Source data
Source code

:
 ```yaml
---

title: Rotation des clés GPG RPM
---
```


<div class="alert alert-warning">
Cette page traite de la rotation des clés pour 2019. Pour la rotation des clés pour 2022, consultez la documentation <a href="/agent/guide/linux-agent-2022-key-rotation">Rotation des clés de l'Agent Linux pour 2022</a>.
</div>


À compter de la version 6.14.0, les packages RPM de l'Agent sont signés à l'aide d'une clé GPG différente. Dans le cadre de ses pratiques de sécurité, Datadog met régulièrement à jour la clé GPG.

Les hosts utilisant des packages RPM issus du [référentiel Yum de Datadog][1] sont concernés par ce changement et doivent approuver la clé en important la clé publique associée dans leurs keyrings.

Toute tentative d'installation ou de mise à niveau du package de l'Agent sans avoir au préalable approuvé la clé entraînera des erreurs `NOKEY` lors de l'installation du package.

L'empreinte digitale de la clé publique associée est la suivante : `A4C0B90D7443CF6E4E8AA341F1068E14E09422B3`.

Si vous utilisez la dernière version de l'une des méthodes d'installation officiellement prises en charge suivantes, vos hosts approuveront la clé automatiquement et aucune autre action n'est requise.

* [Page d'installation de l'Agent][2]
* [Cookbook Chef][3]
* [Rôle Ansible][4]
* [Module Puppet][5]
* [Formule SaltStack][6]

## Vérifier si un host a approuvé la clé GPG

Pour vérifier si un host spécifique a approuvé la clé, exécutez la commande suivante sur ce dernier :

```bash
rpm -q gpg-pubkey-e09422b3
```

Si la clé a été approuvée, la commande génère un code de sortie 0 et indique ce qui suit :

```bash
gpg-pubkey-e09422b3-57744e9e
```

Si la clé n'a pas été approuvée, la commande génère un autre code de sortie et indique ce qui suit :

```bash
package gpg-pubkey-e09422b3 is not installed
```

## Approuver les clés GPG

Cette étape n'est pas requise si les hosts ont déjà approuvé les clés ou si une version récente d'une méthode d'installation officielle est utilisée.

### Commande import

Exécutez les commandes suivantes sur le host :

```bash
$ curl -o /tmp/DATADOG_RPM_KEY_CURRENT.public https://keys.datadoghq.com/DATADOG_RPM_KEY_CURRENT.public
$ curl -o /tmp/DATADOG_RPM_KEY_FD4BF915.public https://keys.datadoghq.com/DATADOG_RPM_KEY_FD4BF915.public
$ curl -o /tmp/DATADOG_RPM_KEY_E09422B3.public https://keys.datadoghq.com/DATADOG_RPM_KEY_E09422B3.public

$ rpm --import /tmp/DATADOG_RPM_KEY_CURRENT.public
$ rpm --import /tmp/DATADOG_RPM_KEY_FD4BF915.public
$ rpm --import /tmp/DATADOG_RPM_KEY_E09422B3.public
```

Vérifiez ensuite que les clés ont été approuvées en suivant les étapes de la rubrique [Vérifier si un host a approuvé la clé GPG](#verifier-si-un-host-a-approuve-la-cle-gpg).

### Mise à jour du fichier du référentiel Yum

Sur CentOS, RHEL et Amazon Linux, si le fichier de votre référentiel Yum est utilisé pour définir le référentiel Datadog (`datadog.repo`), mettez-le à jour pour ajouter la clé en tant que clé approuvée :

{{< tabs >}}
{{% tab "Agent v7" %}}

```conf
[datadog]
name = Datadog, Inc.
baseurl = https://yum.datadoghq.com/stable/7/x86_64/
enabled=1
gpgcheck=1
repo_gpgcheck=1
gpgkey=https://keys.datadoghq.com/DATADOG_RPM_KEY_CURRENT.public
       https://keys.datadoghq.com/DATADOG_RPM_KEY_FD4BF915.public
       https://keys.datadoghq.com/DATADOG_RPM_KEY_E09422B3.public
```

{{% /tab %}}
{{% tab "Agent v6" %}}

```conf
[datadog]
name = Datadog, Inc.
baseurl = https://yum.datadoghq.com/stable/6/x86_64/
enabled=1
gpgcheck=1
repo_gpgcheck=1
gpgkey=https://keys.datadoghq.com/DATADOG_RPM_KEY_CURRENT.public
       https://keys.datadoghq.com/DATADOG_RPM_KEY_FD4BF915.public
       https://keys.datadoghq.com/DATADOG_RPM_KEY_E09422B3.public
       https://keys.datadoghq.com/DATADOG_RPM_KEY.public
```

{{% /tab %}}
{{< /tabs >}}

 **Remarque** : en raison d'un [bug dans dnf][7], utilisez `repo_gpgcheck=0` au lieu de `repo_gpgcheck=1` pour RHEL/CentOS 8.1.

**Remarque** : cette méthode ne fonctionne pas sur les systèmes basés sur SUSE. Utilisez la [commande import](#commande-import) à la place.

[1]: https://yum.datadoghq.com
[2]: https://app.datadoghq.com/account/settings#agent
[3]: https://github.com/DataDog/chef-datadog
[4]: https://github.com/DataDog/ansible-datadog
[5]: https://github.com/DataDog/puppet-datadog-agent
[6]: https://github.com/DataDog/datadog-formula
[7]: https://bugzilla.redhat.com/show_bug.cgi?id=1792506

*What is expected*.
Return each line of the data that contains the string "baseurl".

*Exercise answer*.
baseurl = https://yum.datadoghq.com/stable/7/x86_64/
baseurl = https://yum.datadoghq.com/stable/6/x86_64/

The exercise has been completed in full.